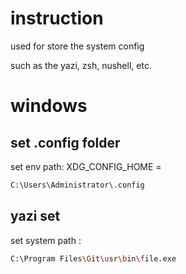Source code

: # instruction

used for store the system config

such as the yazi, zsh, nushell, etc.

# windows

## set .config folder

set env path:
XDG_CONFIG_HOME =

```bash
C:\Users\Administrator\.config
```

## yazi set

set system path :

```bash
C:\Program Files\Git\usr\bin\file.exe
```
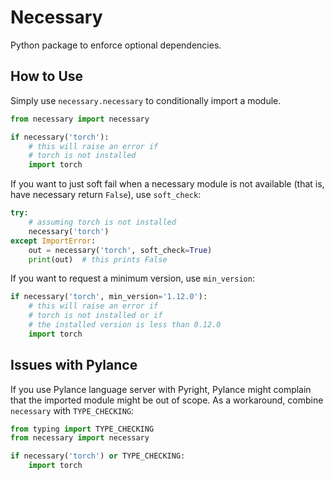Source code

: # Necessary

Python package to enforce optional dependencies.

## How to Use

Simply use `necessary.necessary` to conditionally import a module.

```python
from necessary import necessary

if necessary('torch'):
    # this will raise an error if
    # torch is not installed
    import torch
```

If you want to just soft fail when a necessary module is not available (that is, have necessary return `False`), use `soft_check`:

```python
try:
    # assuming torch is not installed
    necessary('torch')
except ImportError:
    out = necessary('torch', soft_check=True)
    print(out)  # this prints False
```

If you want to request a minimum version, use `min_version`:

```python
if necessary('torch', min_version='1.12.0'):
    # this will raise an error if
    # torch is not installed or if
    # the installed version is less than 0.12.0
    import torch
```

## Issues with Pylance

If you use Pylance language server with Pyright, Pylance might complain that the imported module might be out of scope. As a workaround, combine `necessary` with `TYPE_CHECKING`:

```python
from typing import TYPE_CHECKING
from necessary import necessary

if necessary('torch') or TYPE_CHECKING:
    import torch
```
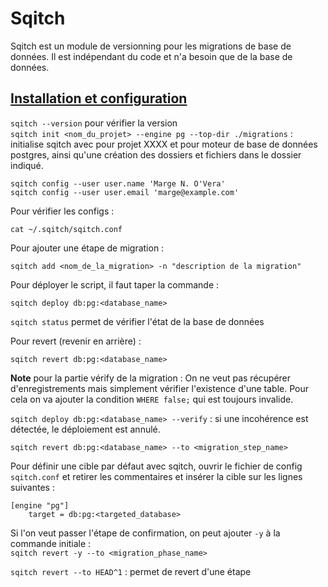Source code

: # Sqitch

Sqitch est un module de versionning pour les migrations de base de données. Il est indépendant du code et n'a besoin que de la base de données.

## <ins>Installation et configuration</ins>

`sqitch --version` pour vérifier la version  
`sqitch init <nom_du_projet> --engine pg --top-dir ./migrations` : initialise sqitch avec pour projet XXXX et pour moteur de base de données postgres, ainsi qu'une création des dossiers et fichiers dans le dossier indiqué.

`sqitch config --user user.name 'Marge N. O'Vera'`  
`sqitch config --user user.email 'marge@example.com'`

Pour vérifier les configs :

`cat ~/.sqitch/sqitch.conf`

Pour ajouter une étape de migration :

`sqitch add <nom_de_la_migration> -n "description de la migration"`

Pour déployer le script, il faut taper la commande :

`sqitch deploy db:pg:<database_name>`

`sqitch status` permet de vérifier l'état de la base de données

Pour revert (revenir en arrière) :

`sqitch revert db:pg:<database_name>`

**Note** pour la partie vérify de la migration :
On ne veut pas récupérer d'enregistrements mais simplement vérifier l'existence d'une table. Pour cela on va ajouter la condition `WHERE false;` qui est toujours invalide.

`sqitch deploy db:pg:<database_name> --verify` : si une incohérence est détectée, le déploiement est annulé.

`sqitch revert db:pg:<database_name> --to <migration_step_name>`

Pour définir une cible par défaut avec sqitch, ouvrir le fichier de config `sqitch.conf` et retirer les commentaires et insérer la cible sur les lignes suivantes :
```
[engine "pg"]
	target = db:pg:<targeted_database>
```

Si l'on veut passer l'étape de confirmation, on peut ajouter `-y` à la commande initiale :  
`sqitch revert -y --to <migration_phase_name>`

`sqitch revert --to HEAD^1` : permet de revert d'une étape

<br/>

- - - - -

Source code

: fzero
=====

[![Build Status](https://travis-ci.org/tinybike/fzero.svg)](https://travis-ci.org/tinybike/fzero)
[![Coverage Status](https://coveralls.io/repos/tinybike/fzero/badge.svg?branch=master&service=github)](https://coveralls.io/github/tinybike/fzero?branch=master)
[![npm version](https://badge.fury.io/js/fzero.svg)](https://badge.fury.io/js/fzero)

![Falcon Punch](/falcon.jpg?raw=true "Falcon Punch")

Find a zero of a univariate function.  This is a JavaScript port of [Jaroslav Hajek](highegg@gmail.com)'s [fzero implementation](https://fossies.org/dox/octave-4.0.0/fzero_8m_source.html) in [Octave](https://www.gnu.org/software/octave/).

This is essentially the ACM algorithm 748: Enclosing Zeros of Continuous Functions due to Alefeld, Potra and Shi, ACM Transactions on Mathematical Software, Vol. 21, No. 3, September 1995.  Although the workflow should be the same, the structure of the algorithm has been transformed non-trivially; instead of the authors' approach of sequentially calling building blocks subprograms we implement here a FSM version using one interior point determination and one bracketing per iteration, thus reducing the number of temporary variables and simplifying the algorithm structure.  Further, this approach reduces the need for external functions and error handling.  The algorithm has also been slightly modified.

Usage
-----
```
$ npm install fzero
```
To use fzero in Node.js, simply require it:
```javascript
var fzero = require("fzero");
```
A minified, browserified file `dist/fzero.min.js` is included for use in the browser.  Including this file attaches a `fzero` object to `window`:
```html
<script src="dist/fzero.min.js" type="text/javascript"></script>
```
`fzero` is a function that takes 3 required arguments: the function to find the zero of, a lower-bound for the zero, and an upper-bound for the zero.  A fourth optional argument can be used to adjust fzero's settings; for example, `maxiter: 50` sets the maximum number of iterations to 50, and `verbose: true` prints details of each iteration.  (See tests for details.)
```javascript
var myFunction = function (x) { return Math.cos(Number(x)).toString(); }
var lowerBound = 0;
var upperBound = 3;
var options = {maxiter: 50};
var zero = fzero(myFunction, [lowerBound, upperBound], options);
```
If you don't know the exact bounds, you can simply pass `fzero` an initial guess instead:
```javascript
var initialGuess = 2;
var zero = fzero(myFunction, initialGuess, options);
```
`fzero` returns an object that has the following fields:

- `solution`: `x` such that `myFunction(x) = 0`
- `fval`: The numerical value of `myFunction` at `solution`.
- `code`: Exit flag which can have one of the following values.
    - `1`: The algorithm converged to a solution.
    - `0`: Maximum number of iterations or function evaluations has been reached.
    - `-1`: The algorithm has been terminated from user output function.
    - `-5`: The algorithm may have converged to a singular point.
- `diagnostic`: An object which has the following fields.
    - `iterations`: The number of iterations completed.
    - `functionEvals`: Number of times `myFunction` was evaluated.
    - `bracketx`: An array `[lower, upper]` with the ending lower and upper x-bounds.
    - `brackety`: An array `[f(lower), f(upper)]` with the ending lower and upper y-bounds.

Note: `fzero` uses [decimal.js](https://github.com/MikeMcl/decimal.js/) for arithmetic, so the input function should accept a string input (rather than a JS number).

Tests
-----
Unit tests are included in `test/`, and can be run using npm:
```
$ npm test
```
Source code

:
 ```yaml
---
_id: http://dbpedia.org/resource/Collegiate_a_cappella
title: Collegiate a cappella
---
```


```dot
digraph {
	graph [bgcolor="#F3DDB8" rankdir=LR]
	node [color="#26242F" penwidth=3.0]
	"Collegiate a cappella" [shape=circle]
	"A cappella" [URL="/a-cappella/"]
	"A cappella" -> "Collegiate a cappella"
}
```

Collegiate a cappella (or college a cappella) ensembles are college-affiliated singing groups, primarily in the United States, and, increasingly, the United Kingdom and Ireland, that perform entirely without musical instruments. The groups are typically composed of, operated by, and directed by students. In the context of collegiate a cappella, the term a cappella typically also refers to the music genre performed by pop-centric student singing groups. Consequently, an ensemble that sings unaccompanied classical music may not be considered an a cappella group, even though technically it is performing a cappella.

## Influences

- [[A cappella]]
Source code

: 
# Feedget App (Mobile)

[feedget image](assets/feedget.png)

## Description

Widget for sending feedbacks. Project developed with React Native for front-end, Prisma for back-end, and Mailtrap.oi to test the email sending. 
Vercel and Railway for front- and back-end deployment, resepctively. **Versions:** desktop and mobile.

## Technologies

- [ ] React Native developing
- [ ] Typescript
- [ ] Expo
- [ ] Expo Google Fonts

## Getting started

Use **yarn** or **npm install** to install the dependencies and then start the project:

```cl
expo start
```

- - - - -

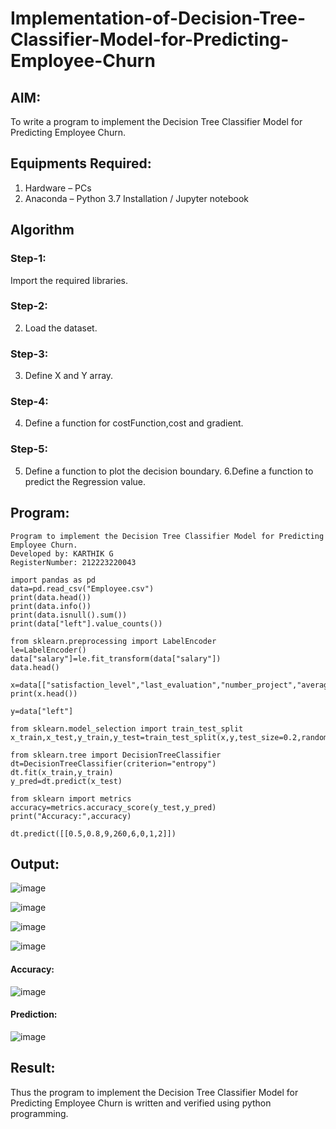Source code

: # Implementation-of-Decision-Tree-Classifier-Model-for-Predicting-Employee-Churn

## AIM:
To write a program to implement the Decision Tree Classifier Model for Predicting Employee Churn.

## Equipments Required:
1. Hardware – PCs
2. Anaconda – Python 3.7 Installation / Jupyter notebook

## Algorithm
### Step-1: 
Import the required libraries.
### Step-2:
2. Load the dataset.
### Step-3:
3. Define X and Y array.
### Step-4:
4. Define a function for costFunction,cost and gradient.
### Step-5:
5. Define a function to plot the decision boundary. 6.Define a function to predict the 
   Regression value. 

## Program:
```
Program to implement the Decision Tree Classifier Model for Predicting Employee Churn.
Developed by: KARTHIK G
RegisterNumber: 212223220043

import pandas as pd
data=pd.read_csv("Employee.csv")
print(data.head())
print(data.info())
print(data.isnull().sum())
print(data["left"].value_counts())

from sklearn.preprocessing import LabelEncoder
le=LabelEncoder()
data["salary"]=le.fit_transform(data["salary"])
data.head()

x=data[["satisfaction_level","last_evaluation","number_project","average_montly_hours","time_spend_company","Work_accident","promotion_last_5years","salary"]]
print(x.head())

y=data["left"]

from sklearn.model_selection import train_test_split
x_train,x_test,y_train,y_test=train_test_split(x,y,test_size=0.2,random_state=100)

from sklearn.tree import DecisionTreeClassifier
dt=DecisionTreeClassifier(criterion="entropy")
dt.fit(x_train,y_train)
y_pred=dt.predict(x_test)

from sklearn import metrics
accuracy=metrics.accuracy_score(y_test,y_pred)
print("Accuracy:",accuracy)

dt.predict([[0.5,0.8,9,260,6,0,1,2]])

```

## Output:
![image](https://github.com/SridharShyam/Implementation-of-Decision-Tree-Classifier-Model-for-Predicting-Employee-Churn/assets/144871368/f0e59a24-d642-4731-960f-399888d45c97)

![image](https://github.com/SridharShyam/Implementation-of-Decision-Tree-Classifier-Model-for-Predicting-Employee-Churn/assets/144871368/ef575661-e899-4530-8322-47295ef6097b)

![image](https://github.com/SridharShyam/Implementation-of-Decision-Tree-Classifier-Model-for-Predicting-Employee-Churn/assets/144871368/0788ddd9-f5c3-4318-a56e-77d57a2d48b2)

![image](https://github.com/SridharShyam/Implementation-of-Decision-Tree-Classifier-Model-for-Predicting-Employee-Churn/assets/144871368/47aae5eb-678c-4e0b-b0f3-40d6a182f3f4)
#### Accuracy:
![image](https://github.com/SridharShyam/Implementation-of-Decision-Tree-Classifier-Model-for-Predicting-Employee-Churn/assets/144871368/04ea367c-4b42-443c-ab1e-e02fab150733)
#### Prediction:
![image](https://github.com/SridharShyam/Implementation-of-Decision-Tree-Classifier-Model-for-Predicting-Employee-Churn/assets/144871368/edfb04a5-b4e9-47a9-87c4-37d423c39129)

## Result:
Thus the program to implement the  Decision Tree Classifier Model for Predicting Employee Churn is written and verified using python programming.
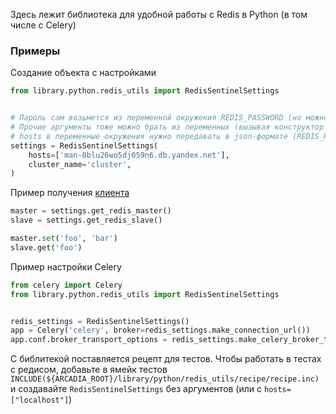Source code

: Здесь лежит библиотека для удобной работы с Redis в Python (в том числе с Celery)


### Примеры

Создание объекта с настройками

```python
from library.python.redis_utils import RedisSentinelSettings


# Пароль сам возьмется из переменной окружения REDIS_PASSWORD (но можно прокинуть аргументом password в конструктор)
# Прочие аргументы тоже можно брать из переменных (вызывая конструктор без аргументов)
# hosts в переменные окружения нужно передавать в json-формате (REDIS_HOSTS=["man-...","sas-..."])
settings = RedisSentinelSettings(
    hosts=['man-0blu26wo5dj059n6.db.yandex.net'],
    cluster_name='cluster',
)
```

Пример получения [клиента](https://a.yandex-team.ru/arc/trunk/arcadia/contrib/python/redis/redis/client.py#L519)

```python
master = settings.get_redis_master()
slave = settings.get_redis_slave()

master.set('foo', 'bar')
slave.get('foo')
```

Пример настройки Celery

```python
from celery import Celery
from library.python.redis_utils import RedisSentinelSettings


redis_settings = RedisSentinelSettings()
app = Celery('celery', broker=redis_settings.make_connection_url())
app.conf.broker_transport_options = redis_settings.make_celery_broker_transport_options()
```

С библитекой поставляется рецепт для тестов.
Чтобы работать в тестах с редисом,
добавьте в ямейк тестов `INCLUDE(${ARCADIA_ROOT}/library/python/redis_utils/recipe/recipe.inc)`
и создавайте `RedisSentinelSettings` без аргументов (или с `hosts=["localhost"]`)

- - - - -

### Task goal
State how many lines in the entries hold "bounds", please, with no other words.

### Exercise output
3